▶ Exercise instructions: All records below must be written out exactly, with the pictures excluded.

▶ Data shown:
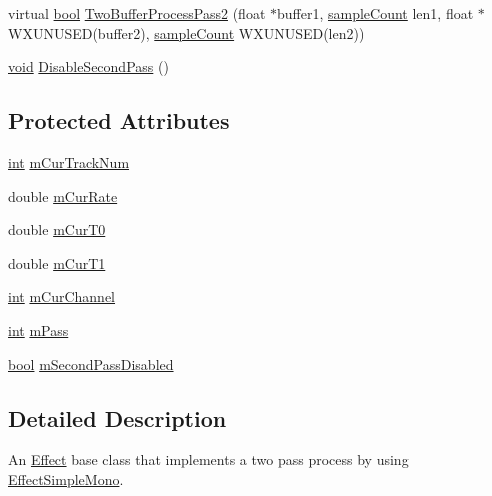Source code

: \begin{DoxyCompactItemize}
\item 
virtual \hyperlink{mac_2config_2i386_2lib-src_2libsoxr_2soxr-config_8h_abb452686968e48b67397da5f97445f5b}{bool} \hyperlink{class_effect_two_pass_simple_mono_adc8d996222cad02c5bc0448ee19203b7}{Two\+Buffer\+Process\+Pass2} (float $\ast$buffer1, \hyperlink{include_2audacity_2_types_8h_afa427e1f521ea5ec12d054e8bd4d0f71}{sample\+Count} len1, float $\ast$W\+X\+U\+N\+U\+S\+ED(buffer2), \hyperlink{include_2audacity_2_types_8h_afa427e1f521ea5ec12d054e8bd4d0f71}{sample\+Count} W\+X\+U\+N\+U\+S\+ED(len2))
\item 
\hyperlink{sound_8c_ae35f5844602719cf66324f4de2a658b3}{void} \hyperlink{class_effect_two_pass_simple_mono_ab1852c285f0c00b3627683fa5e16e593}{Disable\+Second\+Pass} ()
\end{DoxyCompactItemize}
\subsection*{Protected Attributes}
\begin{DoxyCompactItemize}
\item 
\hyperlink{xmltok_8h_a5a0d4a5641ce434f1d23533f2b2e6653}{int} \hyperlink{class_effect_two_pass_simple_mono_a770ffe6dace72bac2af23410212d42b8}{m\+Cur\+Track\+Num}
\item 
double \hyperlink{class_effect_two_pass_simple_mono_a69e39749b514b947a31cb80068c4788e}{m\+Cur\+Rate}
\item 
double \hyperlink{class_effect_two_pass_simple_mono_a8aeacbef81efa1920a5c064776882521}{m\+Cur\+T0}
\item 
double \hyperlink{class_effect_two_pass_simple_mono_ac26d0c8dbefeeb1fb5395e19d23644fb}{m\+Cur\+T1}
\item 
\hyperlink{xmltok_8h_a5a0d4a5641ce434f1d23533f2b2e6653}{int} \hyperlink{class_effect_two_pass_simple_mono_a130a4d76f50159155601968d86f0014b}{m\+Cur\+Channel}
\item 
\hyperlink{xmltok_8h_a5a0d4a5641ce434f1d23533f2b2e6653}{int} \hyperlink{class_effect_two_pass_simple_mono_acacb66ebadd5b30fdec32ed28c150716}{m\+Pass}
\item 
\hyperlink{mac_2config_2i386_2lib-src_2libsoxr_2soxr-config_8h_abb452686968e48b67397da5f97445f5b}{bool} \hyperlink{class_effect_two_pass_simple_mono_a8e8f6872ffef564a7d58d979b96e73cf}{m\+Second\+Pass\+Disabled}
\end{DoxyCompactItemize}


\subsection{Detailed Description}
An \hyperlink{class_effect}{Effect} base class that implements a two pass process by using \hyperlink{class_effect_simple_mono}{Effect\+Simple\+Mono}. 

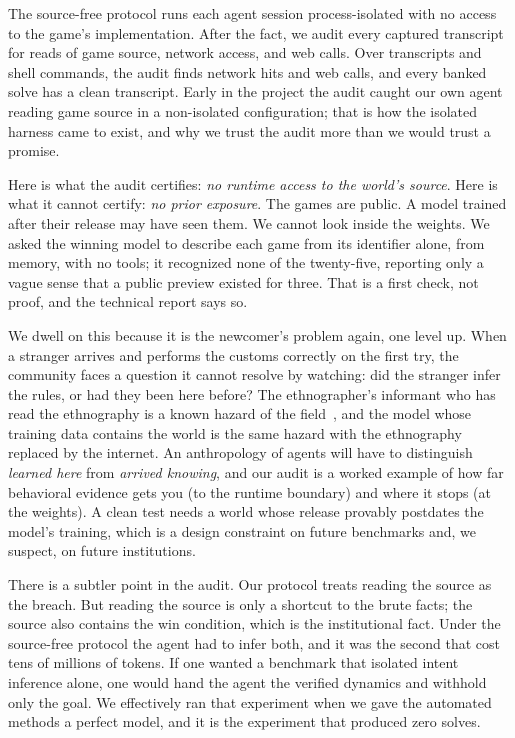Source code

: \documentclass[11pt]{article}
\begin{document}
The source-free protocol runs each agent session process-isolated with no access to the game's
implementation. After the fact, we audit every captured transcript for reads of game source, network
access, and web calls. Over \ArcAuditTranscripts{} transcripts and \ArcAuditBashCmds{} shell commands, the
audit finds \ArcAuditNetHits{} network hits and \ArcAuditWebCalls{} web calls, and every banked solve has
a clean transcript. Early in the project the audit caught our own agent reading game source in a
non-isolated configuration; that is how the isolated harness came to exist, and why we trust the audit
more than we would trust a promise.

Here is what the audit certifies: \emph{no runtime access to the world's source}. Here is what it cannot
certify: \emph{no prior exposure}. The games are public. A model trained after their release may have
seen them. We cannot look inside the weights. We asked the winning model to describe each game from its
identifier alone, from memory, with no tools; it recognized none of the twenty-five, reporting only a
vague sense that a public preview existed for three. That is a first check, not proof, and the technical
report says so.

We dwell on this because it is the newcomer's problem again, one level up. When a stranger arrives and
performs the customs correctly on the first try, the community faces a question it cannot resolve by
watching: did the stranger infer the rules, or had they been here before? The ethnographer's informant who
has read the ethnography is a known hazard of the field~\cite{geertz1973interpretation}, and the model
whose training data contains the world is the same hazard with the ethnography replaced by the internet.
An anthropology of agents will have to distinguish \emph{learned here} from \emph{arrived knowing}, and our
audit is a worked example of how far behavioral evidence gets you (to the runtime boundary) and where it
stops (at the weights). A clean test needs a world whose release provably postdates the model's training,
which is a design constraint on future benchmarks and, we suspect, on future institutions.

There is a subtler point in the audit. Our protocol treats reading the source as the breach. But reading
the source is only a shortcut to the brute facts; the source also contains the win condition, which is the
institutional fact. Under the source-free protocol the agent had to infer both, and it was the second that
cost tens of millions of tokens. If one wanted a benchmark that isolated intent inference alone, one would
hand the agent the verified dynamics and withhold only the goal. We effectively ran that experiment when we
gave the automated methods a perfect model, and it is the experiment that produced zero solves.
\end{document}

▶ Response for this exercise:
Source code

: \begin{DoxyCompactItemize}
\item 
virtual \hyperlink{mac_2config_2i386_2lib-src_2libsoxr_2soxr-config_8h_abb452686968e48b67397da5f97445f5b}{bool} \hyperlink{class_effect_two_pass_simple_mono_adc8d996222cad02c5bc0448ee19203b7}{Two\+Buffer\+Process\+Pass2} (float $\ast$buffer1, \hyperlink{include_2audacity_2_types_8h_afa427e1f521ea5ec12d054e8bd4d0f71}{sample\+Count} len1, float $\ast$W\+X\+U\+N\+U\+S\+ED(buffer2), \hyperlink{include_2audacity_2_types_8h_afa427e1f521ea5ec12d054e8bd4d0f71}{sample\+Count} W\+X\+U\+N\+U\+S\+ED(len2))
\item 
\hyperlink{sound_8c_ae35f5844602719cf66324f4de2a658b3}{void} \hyperlink{class_effect_two_pass_simple_mono_ab1852c285f0c00b3627683fa5e16e593}{Disable\+Second\+Pass} ()
\end{DoxyCompactItemize}
\subsection*{Protected Attributes}
\begin{DoxyCompactItemize}
\item 
\hyperlink{xmltok_8h_a5a0d4a5641ce434f1d23533f2b2e6653}{int} \hyperlink{class_effect_two_pass_simple_mono_a770ffe6dace72bac2af23410212d42b8}{m\+Cur\+Track\+Num}
\item 
double \hyperlink{class_effect_two_pass_simple_mono_a69e39749b514b947a31cb80068c4788e}{m\+Cur\+Rate}
\item 
double \hyperlink{class_effect_two_pass_simple_mono_a8aeacbef81efa1920a5c064776882521}{m\+Cur\+T0}
\item 
double \hyperlink{class_effect_two_pass_simple_mono_ac26d0c8dbefeeb1fb5395e19d23644fb}{m\+Cur\+T1}
\item 
\hyperlink{xmltok_8h_a5a0d4a5641ce434f1d23533f2b2e6653}{int} \hyperlink{class_effect_two_pass_simple_mono_a130a4d76f50159155601968d86f0014b}{m\+Cur\+Channel}
\item 
\hyperlink{xmltok_8h_a5a0d4a5641ce434f1d23533f2b2e6653}{int} \hyperlink{class_effect_two_pass_simple_mono_acacb66ebadd5b30fdec32ed28c150716}{m\+Pass}
\item 
\hyperlink{mac_2config_2i386_2lib-src_2libsoxr_2soxr-config_8h_abb452686968e48b67397da5f97445f5b}{bool} \hyperlink{class_effect_two_pass_simple_mono_a8e8f6872ffef564a7d58d979b96e73cf}{m\+Second\+Pass\+Disabled}
\end{DoxyCompactItemize}


\subsection{Detailed Description}
An \hyperlink{class_effect}{Effect} base class that implements a two pass process by using \hyperlink{class_effect_simple_mono}{Effect\+Simple\+Mono}. 

Source code

: \documentclass[11pt]{article}
\begin{document}
The source-free protocol runs each agent session process-isolated with no access to the game's
implementation. After the fact, we audit every captured transcript for reads of game source, network
access, and web calls. Over \ArcAuditTranscripts{} transcripts and \ArcAuditBashCmds{} shell commands, the
audit finds \ArcAuditNetHits{} network hits and \ArcAuditWebCalls{} web calls, and every banked solve has
a clean transcript. Early in the project the audit caught our own agent reading game source in a
non-isolated configuration; that is how the isolated harness came to exist, and why we trust the audit
more than we would trust a promise.

Here is what the audit certifies: \emph{no runtime access to the world's source}. Here is what it cannot
certify: \emph{no prior exposure}. The games are public. A model trained after their release may have
seen them. We cannot look inside the weights. We asked the winning model to describe each game from its
identifier alone, from memory, with no tools; it recognized none of the twenty-five, reporting only a
vague sense that a public preview existed for three. That is a first check, not proof, and the technical
report says so.

We dwell on this because it is the newcomer's problem again, one level up. When a stranger arrives and
performs the customs correctly on the first try, the community faces a question it cannot resolve by
watching: did the stranger infer the rules, or had they been here before? The ethnographer's informant who
has read the ethnography is a known hazard of the field~\cite{geertz1973interpretation}, and the model
whose training data contains the world is the same hazard with the ethnography replaced by the internet.
An anthropology of agents will have to distinguish \emph{learned here} from \emph{arrived knowing}, and our
audit is a worked example of how far behavioral evidence gets you (to the runtime boundary) and where it
stops (at the weights). A clean test needs a world whose release provably postdates the model's training,
which is a design constraint on future benchmarks and, we suspect, on future institutions.

There is a subtler point in the audit. Our protocol treats reading the source as the breach. But reading
the source is only a shortcut to the brute facts; the source also contains the win condition, which is the
institutional fact. Under the source-free protocol the agent had to infer both, and it was the second that
cost tens of millions of tokens. If one wanted a benchmark that isolated intent inference alone, one would
hand the agent the verified dynamics and withhold only the goal. We effectively ran that experiment when we
gave the automated methods a perfect model, and it is the experiment that produced zero solves.
\end{document}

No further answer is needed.